**Instructions for the task**
For this exercise, write out each entry below exactly, omitting the images.

━━━━━━━━━━━━━━━━

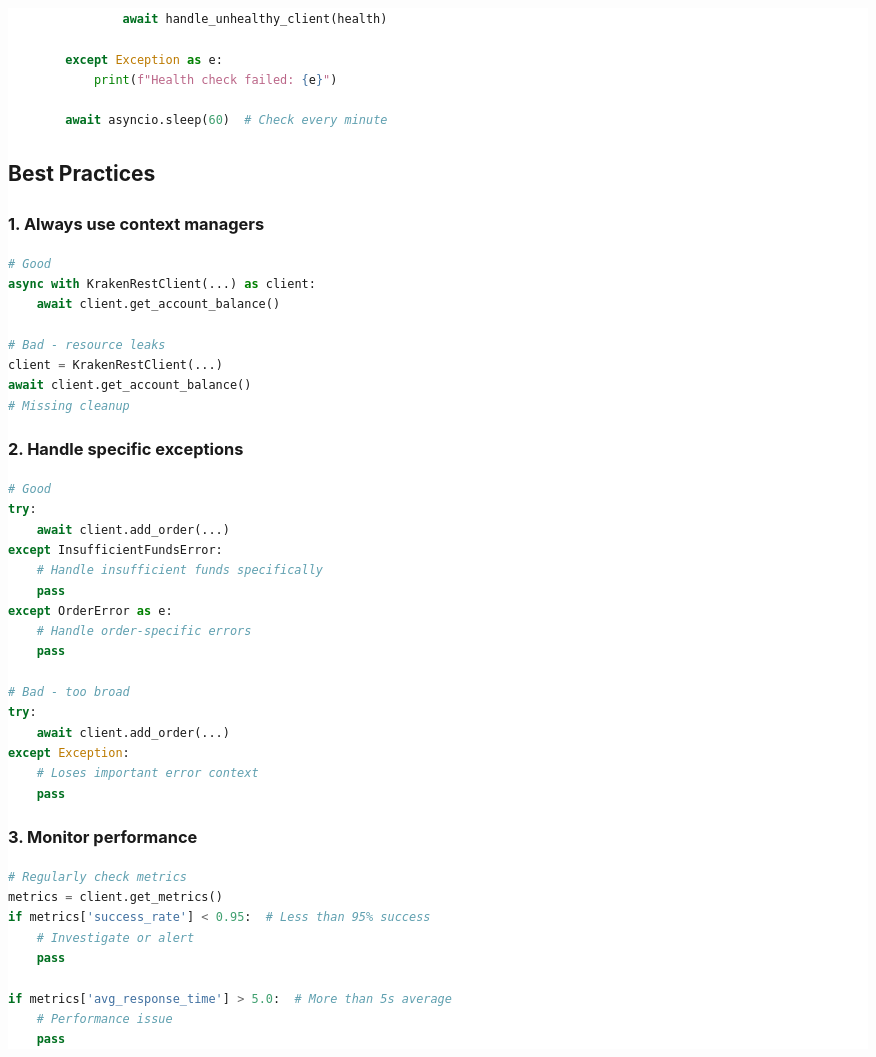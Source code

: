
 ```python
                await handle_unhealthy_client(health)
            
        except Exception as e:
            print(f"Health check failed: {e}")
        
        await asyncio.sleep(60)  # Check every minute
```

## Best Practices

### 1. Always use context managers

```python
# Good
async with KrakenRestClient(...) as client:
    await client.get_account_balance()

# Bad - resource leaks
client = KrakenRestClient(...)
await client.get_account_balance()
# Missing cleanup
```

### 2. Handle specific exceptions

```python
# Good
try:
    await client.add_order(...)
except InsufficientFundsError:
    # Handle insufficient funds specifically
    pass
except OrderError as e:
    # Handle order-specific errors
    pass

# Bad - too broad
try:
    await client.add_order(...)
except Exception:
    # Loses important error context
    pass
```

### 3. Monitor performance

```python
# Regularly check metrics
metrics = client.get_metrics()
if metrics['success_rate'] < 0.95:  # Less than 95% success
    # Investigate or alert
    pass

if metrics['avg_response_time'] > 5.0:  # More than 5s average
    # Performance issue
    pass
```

━━━━━━━━━━━━━━━━

**Your response**
Source code

:
 ```python
                await handle_unhealthy_client(health)
            
        except Exception as e:
            print(f"Health check failed: {e}")
        
        await asyncio.sleep(60)  # Check every minute
```

## Best Practices

### 1. Always use context managers

```python
# Good
async with KrakenRestClient(...) as client:
    await client.get_account_balance()

# Bad - resource leaks
client = KrakenRestClient(...)
await client.get_account_balance()
# Missing cleanup
```

### 2. Handle specific exceptions

```python
# Good
try:
    await client.add_order(...)
except InsufficientFundsError:
    # Handle insufficient funds specifically
    pass
except OrderError as e:
    # Handle order-specific errors
    pass

# Bad - too broad
try:
    await client.add_order(...)
except Exception:
    # Loses important error context
    pass
```

### 3. Monitor performance

```python
# Regularly check metrics
metrics = client.get_metrics()
if metrics['success_rate'] < 0.95:  # Less than 95% success
    # Investigate or alert
    pass

if metrics['avg_response_time'] > 5.0:  # More than 5s average
    # Performance issue
    pass
```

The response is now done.